Set down word for word the lines that begin the entries and run through the line containing "Power-up yang dapat". Give nothing further.

Start of SOURCE DATA

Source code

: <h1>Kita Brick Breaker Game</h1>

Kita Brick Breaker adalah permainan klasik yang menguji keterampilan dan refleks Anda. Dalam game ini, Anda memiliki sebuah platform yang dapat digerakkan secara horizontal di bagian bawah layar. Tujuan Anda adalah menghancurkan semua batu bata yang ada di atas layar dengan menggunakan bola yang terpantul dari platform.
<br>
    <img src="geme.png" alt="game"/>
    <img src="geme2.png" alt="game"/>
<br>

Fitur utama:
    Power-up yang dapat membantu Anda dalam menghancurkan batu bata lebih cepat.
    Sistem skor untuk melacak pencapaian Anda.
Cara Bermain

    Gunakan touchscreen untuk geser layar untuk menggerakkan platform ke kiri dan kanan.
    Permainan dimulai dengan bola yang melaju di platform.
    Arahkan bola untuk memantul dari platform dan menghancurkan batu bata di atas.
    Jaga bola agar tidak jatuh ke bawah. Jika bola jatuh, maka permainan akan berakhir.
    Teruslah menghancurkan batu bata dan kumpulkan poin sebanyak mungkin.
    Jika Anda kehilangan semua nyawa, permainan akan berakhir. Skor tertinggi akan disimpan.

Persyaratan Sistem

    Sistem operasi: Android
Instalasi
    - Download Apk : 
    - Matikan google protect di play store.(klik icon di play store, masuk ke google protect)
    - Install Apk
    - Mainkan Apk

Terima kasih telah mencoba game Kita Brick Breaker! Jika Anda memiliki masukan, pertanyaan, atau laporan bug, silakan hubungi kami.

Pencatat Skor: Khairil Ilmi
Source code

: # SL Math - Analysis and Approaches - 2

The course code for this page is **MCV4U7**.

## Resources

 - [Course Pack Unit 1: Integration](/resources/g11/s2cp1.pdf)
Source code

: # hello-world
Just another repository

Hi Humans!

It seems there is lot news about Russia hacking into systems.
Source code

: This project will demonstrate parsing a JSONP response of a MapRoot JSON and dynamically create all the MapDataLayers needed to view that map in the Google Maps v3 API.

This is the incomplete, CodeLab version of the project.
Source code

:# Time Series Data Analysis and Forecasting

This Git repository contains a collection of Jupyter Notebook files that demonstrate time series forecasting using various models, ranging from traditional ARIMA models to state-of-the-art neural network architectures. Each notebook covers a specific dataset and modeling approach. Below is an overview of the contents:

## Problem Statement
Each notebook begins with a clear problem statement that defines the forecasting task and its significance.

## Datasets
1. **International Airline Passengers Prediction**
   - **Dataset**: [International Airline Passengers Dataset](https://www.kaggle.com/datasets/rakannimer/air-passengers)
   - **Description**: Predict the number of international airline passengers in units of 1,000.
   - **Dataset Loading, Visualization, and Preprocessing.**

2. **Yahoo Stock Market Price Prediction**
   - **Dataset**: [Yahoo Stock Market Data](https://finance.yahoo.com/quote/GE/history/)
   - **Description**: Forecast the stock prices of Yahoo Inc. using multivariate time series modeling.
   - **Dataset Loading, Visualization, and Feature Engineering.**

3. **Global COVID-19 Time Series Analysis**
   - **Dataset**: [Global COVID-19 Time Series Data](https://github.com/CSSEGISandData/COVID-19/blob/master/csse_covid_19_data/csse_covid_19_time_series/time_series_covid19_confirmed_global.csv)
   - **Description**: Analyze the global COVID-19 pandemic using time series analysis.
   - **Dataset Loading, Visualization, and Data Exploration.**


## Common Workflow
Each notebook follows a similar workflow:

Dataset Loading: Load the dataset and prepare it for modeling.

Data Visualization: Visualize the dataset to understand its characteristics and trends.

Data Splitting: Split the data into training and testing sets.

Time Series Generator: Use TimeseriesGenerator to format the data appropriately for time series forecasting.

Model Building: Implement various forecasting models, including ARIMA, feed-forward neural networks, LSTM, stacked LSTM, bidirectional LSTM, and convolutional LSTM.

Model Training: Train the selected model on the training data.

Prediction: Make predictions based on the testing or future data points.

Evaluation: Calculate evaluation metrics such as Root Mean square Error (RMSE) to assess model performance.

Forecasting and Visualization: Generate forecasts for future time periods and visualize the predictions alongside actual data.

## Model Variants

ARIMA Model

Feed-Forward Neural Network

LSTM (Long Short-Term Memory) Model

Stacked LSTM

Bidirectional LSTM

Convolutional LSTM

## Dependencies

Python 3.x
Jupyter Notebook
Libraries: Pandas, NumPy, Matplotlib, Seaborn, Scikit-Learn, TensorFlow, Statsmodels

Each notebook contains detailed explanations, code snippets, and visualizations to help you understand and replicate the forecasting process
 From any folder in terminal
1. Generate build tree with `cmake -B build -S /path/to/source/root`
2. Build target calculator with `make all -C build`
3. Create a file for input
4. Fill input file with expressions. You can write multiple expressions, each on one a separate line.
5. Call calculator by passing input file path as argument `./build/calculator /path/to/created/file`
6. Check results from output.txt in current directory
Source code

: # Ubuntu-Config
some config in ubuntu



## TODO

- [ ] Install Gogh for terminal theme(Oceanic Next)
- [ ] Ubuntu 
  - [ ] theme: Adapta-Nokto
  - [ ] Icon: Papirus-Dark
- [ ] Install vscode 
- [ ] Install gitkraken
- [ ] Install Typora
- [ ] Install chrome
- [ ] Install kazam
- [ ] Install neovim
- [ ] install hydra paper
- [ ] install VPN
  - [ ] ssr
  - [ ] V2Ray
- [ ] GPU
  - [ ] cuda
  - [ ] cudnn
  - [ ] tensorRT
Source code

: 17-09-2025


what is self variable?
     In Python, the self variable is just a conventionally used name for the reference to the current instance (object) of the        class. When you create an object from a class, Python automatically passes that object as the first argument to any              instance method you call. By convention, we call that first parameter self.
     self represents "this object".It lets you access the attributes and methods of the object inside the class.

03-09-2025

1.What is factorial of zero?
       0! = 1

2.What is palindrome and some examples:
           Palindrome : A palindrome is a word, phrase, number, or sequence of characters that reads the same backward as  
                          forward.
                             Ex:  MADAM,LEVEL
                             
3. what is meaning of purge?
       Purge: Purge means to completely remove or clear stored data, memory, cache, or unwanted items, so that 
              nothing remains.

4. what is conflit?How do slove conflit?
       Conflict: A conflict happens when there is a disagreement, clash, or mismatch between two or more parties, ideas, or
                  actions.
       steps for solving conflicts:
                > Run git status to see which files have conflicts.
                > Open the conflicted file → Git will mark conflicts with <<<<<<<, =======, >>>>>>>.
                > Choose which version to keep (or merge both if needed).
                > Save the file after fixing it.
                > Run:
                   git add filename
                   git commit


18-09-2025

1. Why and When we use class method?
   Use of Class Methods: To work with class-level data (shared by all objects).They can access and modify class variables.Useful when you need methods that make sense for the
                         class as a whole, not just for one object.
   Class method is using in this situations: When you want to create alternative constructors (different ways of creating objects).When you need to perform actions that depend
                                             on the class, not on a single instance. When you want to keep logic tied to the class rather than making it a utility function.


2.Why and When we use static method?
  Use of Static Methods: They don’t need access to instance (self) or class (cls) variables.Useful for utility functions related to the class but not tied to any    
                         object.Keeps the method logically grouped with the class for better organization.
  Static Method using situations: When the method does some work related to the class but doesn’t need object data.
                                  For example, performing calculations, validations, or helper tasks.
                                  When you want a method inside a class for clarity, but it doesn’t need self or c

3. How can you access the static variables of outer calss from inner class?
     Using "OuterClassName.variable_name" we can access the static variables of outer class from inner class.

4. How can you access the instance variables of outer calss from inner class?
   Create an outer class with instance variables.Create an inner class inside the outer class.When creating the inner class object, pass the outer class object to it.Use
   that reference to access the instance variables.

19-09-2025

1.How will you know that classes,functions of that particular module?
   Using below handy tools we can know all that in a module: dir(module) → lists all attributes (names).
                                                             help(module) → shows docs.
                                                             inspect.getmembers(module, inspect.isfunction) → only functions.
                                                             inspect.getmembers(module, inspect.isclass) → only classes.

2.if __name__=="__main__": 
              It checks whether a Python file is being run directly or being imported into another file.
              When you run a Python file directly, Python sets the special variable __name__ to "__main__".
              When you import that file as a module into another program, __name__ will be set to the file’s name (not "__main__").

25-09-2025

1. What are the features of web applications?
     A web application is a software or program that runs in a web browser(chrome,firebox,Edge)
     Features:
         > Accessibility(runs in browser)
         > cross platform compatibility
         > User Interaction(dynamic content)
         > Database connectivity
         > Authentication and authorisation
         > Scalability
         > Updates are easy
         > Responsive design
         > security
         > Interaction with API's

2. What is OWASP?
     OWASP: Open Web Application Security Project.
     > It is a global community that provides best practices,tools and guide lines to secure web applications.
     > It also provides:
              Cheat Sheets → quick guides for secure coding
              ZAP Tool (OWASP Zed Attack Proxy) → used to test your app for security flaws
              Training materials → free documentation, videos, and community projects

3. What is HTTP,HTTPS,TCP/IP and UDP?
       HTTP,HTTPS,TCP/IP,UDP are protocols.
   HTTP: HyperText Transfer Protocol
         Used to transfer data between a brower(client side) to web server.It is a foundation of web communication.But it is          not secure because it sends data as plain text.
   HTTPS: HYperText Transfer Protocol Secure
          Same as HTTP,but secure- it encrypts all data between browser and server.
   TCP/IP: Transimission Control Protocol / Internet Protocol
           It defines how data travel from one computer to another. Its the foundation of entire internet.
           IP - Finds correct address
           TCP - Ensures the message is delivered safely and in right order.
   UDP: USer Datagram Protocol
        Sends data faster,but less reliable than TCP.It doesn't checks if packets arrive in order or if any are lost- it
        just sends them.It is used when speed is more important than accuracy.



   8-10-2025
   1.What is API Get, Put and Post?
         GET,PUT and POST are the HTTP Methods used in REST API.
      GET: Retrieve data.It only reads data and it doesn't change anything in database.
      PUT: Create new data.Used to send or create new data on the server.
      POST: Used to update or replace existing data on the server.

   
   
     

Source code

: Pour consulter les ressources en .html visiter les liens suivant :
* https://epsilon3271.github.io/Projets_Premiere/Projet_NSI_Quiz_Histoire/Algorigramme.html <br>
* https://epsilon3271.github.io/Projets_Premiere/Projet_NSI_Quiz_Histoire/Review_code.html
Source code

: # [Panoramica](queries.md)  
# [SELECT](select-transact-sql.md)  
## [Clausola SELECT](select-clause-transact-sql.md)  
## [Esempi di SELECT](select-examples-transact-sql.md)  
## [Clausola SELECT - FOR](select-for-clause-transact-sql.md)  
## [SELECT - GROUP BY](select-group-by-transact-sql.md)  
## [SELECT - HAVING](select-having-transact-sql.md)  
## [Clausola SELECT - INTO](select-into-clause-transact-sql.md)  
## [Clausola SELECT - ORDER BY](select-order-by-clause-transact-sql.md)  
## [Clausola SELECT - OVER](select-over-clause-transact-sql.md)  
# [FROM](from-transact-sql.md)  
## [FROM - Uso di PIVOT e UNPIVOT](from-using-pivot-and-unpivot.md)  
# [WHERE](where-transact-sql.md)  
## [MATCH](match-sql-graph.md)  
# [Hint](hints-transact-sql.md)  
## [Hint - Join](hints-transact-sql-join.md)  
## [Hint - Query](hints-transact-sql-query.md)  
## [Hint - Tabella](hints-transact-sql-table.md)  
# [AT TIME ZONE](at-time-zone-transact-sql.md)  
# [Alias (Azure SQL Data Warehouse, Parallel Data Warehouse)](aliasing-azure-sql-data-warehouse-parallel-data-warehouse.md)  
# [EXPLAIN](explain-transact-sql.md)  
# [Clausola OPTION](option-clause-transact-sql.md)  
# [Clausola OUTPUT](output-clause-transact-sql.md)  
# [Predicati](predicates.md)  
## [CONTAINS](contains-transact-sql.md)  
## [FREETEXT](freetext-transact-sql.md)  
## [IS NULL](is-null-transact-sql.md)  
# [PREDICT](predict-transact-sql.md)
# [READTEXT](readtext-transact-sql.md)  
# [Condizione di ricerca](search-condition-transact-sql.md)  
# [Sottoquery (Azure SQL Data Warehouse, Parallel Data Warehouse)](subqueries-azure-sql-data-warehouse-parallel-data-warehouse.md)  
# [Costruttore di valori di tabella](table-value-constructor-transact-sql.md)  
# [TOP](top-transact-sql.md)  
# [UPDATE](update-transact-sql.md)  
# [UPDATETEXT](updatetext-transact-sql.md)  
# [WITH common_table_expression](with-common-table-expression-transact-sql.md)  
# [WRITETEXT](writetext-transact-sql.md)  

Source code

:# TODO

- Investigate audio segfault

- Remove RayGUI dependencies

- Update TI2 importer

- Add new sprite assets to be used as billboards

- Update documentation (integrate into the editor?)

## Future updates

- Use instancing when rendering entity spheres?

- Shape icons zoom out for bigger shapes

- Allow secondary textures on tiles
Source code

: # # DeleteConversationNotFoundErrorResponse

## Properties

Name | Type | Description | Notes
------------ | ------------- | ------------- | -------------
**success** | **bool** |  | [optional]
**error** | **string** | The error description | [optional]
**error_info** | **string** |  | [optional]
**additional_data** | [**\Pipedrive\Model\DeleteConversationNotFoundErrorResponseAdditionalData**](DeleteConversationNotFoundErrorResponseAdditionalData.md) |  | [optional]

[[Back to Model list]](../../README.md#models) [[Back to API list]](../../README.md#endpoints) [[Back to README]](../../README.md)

End of SOURCE DATA

* **EXERCISE OUTPUT**
Source code

: <h1>Kita Brick Breaker Game</h1>

Kita Brick Breaker adalah permainan klasik yang menguji keterampilan dan refleks Anda. Dalam game ini, Anda memiliki sebuah platform yang dapat digerakkan secara horizontal di bagian bawah layar. Tujuan Anda adalah menghancurkan semua batu bata yang ada di atas layar dengan menggunakan bola yang terpantul dari platform.
<br>
    <img src="geme.png" alt="game"/>
    <img src="geme2.png" alt="game"/>
<br>

Fitur utama:
    Power-up yang dapat membantu Anda dalam menghancurkan batu bata lebih cepat.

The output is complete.